*** PROVIDED INFORMATION ***

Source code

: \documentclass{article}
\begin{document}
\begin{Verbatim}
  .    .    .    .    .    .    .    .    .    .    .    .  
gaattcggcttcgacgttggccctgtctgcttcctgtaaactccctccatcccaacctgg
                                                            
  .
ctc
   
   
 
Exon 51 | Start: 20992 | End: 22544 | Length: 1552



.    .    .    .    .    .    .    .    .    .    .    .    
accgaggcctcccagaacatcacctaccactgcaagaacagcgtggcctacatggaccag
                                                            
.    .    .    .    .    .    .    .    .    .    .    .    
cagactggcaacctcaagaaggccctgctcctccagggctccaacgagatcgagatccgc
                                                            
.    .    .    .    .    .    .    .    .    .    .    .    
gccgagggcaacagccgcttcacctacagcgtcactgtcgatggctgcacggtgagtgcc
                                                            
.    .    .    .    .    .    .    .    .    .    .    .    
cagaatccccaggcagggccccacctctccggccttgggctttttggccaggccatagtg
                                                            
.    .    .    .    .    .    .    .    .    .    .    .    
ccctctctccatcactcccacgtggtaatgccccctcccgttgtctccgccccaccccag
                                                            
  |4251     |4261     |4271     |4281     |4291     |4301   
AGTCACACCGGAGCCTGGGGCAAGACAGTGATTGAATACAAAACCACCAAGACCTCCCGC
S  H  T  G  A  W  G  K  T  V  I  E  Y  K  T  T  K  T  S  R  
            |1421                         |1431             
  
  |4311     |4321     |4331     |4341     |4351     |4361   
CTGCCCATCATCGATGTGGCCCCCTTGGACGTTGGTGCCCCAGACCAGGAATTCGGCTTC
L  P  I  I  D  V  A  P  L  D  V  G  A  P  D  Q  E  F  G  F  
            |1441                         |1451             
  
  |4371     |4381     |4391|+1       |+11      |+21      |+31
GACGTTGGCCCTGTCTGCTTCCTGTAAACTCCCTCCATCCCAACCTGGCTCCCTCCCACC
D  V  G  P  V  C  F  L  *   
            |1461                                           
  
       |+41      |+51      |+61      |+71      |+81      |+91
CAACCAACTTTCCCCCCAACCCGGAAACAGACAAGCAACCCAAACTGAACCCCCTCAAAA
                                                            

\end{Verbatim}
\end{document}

*** End of PROVIDED INFORMATION ***

GOAL OF THE EXERCISE - For this exercise, restate every record word for word.

EXERCISE SOLUTION -
Source code

: \documentclass{article}
\begin{document}
\begin{Verbatim}
  .    .    .    .    .    .    .    .    .    .    .    .  
gaattcggcttcgacgttggccctgtctgcttcctgtaaactccctccatcccaacctgg
                                                            
  .
ctc
   
   
 
Exon 51 | Start: 20992 | End: 22544 | Length: 1552



.    .    .    .    .    .    .    .    .    .    .    .    
accgaggcctcccagaacatcacctaccactgcaagaacagcgtggcctacatggaccag
                                                            
.    .    .    .    .    .    .    .    .    .    .    .    
cagactggcaacctcaagaaggccctgctcctccagggctccaacgagatcgagatccgc
                                                            
.    .    .    .    .    .    .    .    .    .    .    .    
gccgagggcaacagccgcttcacctacagcgtcactgtcgatggctgcacggtgagtgcc
                                                            
.    .    .    .    .    .    .    .    .    .    .    .    
cagaatccccaggcagggccccacctctccggccttgggctttttggccaggccatagtg
                                                            
.    .    .    .    .    .    .    .    .    .    .    .    
ccctctctccatcactcccacgtggtaatgccccctcccgttgtctccgccccaccccag
                                                            
  |4251     |4261     |4271     |4281     |4291     |4301   
AGTCACACCGGAGCCTGGGGCAAGACAGTGATTGAATACAAAACCACCAAGACCTCCCGC
S  H  T  G  A  W  G  K  T  V  I  E  Y  K  T  T  K  T  S  R  
            |1421                         |1431             
  
  |4311     |4321     |4331     |4341     |4351     |4361   
CTGCCCATCATCGATGTGGCCCCCTTGGACGTTGGTGCCCCAGACCAGGAATTCGGCTTC
L  P  I  I  D  V  A  P  L  D  V  G  A  P  D  Q  E  F  G  F  
            |1441                         |1451             
  
  |4371     |4381     |4391|+1       |+11      |+21      |+31
GACGTTGGCCCTGTCTGCTTCCTGTAAACTCCCTCCATCCCAACCTGGCTCCCTCCCACC
D  V  G  P  V  C  F  L  *   
            |1461                                           
  
       |+41      |+51      |+61      |+71      |+81      |+91
CAACCAACTTTCCCCCCAACCCGGAAACAGACAAGCAACCCAAACTGAACCCCCTCAAAA
                                                            

\end{Verbatim}
\end{document}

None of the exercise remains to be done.